IMI plc reported a constructive trading update for the first quarter, delivering mid-single digit organic constant currency sales growth and confirming its full-year outlook. Group organic constant currency revenues rose 5% year-on-year in Q1, equivalent to 6% on a reported basis.
The company highlighted varied performance across its businesses. Process Automation produced a 6% increase in sales, despite a modest 1% decline in orders compared with a tough prior-period comparison. Industrial Automation also recorded 6% organic constant currency growth, recovering from a weak prior-year comparison period that had been affected by a cyber incident.
Life Technology grew organic constant currency sales by 4%. Within that division, Climate Control sales rose 4%, supported by strength in data centre demand and liquid cooling applications. Life Science and Fluid Control sales increased 1% on an organic constant currency basis, with the company citing resilient healthcare demand and signs of stabilisation in life science device markets.
The Transport business delivered the strongest gain, with organic constant currency sales up 9%. Management said a strategic review of the transport business has produced operational improvements, including working capital efficiencies.

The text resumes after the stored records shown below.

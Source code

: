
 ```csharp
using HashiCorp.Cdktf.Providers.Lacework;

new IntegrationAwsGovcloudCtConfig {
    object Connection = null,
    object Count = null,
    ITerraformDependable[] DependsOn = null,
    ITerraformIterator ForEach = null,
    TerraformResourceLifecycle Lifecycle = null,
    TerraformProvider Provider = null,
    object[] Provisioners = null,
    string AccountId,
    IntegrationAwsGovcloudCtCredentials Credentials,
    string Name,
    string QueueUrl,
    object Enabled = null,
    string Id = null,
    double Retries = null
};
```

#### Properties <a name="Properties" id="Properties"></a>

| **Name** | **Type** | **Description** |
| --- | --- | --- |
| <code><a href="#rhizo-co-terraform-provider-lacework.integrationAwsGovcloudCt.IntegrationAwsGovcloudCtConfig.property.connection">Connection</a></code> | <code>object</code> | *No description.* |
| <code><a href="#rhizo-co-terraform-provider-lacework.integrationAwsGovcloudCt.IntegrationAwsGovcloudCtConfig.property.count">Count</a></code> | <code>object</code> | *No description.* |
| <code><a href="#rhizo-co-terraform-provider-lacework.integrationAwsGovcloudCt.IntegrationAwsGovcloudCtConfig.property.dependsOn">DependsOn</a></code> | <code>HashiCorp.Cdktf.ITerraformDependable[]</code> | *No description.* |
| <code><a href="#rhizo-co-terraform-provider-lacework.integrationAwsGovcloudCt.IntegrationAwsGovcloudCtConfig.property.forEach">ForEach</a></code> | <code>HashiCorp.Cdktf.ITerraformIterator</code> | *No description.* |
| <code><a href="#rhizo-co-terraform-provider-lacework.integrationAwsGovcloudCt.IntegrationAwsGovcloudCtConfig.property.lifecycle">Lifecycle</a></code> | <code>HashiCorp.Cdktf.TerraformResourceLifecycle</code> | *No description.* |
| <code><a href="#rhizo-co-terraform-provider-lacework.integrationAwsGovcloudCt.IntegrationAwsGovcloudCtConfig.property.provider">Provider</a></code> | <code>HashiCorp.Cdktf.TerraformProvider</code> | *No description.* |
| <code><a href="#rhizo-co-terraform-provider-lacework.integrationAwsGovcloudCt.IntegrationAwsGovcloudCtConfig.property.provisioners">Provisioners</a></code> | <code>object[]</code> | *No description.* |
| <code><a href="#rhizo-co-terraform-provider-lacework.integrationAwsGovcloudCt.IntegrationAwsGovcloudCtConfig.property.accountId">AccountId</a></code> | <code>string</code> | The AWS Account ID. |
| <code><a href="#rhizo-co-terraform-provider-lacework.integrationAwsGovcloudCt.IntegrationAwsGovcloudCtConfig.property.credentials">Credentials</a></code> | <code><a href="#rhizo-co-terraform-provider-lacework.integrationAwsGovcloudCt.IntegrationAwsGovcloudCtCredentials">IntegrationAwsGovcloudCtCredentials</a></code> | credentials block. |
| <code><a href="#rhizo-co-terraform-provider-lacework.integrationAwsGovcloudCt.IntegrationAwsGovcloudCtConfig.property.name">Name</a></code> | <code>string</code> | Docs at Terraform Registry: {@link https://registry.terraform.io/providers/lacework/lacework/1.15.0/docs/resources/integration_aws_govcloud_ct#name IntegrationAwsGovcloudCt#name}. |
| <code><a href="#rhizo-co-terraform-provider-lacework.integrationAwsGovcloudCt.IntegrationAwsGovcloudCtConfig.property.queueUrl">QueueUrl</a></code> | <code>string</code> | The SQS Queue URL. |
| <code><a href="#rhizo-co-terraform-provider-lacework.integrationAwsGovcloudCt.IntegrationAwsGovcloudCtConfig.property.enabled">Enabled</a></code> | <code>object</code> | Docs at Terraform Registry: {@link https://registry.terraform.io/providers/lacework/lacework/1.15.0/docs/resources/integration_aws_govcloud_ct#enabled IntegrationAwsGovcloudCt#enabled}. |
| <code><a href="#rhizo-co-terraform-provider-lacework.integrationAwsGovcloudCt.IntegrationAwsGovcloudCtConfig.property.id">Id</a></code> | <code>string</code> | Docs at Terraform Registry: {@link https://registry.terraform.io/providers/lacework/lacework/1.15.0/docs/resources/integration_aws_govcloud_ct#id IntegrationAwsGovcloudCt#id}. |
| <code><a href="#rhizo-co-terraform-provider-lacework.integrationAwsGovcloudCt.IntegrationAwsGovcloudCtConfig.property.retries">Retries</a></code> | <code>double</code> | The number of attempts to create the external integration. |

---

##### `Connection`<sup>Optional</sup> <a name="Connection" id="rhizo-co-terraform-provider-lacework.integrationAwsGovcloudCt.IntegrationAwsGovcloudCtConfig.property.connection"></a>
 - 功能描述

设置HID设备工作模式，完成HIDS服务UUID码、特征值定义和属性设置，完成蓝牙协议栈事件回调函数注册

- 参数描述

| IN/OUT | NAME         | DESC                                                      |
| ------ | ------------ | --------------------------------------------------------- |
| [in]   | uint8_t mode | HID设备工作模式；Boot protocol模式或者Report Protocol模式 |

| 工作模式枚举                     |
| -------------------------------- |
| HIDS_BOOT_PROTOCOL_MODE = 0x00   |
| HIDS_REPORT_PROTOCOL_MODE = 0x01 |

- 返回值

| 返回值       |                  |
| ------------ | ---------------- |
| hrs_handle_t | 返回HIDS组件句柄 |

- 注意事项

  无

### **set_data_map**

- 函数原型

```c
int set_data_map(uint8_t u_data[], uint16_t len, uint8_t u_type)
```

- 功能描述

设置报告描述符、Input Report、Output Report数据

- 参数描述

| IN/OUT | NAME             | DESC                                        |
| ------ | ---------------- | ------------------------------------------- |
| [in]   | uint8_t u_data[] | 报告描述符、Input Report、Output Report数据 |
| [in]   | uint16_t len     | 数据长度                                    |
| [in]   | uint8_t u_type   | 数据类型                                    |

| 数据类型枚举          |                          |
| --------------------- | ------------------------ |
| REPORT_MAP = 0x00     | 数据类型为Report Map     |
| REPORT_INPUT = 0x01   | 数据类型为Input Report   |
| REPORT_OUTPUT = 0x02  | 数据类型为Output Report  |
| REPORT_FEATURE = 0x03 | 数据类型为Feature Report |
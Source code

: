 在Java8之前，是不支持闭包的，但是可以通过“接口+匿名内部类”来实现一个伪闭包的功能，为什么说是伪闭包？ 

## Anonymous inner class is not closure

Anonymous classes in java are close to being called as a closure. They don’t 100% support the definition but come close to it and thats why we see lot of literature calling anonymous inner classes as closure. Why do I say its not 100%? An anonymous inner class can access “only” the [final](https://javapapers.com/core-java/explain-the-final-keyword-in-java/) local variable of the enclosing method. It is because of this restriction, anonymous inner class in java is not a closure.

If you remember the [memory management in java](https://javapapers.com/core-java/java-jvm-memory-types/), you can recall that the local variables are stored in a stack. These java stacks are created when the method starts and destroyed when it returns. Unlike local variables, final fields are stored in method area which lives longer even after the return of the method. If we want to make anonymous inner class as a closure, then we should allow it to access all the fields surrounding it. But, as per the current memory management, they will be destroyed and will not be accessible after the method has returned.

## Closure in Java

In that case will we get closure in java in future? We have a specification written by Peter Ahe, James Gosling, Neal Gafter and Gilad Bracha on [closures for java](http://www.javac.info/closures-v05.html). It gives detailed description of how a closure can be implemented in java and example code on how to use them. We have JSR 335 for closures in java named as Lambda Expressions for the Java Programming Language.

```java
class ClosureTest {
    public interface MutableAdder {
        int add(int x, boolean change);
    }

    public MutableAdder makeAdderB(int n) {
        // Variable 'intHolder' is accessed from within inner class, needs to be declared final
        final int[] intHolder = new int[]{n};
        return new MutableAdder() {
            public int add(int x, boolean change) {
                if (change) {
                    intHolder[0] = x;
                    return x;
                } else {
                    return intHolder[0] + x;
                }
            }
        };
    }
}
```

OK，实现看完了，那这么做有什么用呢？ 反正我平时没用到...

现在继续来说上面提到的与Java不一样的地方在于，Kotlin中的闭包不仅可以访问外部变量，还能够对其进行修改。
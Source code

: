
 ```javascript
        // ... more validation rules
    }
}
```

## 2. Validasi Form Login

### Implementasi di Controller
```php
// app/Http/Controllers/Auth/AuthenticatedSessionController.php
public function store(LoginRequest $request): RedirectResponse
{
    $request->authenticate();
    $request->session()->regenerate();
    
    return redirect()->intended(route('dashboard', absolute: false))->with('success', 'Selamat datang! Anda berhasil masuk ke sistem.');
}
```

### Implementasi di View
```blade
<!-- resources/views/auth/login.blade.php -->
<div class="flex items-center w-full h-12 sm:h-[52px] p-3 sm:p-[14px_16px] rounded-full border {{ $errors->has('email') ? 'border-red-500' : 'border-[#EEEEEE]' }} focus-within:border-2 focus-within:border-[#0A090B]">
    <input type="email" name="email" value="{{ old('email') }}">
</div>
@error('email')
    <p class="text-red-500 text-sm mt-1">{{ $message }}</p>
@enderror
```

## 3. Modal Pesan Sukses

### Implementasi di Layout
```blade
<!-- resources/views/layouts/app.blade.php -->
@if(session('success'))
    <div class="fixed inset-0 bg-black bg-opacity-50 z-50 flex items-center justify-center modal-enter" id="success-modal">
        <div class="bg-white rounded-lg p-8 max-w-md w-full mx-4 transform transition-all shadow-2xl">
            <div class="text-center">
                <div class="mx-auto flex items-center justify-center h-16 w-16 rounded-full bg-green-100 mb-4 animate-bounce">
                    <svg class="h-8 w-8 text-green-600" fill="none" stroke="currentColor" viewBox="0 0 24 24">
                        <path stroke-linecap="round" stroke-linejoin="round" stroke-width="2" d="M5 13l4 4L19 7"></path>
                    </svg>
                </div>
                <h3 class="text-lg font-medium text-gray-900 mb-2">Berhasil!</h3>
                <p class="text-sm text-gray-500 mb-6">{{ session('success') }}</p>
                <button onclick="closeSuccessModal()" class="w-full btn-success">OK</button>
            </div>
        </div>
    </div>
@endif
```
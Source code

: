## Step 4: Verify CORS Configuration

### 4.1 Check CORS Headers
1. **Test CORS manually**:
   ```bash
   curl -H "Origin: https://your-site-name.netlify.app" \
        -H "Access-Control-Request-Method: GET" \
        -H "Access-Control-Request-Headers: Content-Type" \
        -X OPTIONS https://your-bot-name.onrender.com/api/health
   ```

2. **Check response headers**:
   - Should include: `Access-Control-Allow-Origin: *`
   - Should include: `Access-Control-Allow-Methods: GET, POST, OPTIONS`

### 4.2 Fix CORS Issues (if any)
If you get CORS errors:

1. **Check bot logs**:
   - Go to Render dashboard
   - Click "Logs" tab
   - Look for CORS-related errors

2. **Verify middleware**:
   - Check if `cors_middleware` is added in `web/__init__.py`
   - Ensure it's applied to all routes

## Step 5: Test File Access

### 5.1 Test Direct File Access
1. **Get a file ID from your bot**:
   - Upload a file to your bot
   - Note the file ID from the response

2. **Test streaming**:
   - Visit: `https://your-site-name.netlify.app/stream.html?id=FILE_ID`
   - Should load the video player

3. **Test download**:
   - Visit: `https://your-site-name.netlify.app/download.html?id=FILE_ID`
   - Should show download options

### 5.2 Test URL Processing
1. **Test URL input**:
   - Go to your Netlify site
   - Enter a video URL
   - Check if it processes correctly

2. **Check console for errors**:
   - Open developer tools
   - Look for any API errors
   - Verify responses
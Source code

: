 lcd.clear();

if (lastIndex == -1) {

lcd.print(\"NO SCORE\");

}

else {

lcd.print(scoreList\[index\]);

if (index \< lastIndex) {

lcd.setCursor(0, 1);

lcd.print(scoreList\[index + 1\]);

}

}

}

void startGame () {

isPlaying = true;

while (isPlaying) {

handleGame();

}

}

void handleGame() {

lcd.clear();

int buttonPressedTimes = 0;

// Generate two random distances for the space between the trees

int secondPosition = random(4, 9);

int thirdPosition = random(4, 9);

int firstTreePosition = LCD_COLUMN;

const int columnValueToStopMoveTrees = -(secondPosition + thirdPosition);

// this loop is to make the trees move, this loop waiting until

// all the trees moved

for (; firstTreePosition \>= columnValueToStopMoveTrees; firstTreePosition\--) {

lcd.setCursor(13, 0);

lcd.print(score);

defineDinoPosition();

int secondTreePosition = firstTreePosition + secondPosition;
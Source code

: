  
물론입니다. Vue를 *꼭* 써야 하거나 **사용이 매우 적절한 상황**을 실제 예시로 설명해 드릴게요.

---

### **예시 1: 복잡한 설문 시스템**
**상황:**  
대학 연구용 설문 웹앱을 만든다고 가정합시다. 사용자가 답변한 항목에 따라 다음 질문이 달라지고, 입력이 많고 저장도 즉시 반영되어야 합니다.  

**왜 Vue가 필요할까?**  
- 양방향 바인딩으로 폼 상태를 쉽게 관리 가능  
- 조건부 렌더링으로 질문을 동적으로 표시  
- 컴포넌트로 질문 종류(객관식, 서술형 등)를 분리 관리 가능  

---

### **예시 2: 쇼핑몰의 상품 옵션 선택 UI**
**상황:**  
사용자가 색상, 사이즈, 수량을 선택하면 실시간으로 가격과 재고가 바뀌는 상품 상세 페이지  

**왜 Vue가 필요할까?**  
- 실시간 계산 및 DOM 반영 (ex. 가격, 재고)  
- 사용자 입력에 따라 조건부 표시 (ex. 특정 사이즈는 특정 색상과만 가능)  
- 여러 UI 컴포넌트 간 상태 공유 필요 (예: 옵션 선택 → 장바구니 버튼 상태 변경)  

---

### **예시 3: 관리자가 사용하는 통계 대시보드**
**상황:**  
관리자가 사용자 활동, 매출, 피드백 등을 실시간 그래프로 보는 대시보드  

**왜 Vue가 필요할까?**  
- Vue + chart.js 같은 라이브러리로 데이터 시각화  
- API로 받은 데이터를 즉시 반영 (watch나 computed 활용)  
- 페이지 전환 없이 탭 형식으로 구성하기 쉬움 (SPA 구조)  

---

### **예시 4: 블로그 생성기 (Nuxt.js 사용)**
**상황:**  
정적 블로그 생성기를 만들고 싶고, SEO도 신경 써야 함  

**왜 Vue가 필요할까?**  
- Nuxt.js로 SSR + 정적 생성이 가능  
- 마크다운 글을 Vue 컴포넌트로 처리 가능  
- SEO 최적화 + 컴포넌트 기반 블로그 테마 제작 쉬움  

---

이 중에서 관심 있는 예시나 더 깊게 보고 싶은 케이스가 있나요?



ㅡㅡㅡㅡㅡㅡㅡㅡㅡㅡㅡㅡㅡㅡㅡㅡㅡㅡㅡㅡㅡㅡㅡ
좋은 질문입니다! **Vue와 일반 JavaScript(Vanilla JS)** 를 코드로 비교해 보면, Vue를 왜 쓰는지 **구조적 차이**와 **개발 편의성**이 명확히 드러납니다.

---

On regional exposure and geopolitical risk, IMI described the impact of the Middle East conflict as limited. The company said the effect on orders and sales has been "not significant." Middle East revenues represent roughly 6% of group sales, with most of that exposure concentrated in Process Automation.
IMI reconfirmed its full-year earnings per share guidance range of 136p to 142p, reiterating the expectation of mid-single digit organic constant currency sales growth for the financial year. The guidance assumes that planned shipments to the Middle East will be delivered by the end of the year.
Overall, the Q1 update presents a picture of stabilising end markets in some areas and operational progress in others. For investors and industry watchers, the combination of continued organic sales growth and an unchanged EPS range suggests management sees the group on track to execute against its current plan, provided geopolitical shipments proceed as planned.